I am an idiot. Its only through mistakes that you learn tho. I have recently been running into issues with my new golang projects. ONLY the new ones. Whenever I try to make a new project, it would always have issues. The biggest issue is the fact that "go build" would not produce an executable without "-o main.exe" as arguments. When an executable was produced, if I ran it I got

$ ./main.exe
./main.exe: line 1: syntax error near unexpected token \`newline\'
./main.exe: line 1: \`!<arch>\'

I thought that this was something wrong with my install.

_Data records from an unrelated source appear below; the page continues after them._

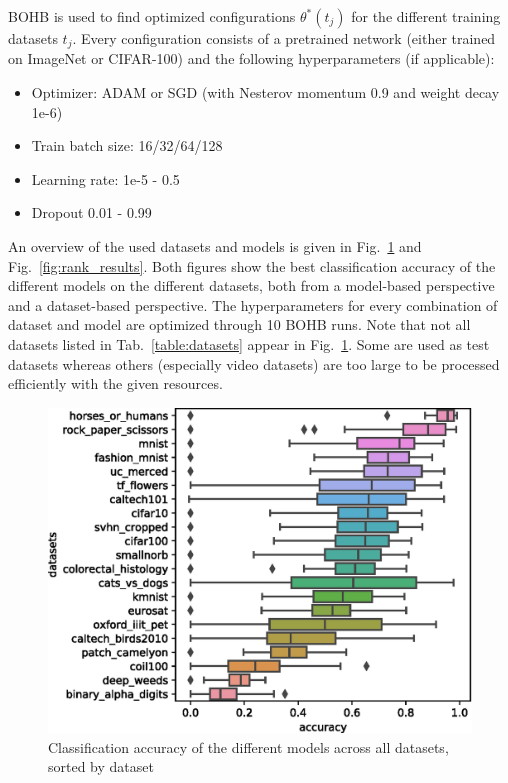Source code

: \documentclass{article}
\begin{document}
BOHB is used to find optimized configurations $\theta^*(t_j)$ for the different training datasets $t_j$. Every configuration consists of a pretrained network (either trained on ImageNet or CIFAR-100) and the following hyperparameters (if applicable):
%
\begin{itemize}
\item Optimizer: ADAM or SGD (with Nesterov momentum 0.9 and weight decay 1e-6)
\item Train batch size: 16/32/64/128
\item Learning rate: 1e-5 - 0.5
\item Dropout 0.01 - 0.99
\end{itemize}
%
An overview of the used datasets and models is given in Fig.~\ref{fig:dataset_results} and Fig.~\ref{fig:rank_results}. Both figures show the best classification accuracy of the different models on the different datasets, both from a model-based perspective and a dataset-based perspective. The hyperparameters for every combination of dataset and model are optimized through 10 BOHB runs. Note that not all datasets listed in Tab.~\ref{table:datasets} appear in Fig.~\ref{fig:dataset_results}. Some are used as test datasets whereas others (especially video datasets) are too large to be processed efficiently with the given resources.
%
\begin{figure}[htb]
\begin{center}
 	\includegraphics[width=0.95\linewidth]{../figures/dataset_results.eps} 
\end{center}
\caption{Classification accuracy of the different models across all datasets, sorted by dataset}
\label{fig:dataset_results}
\end{figure} 
\end{document}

Possibly my environmental varaibles. The fact that it was only new projects should have directed me more to how the project was set up. Digging through said vairables proved not to help. Eventually I poked arround the go irc, (far and away the best place to go for help I'd actually go to the golang discord nowadays, but thats personal preference), and finally someone (Thank you neebs) was able to catch what I was doing wrong.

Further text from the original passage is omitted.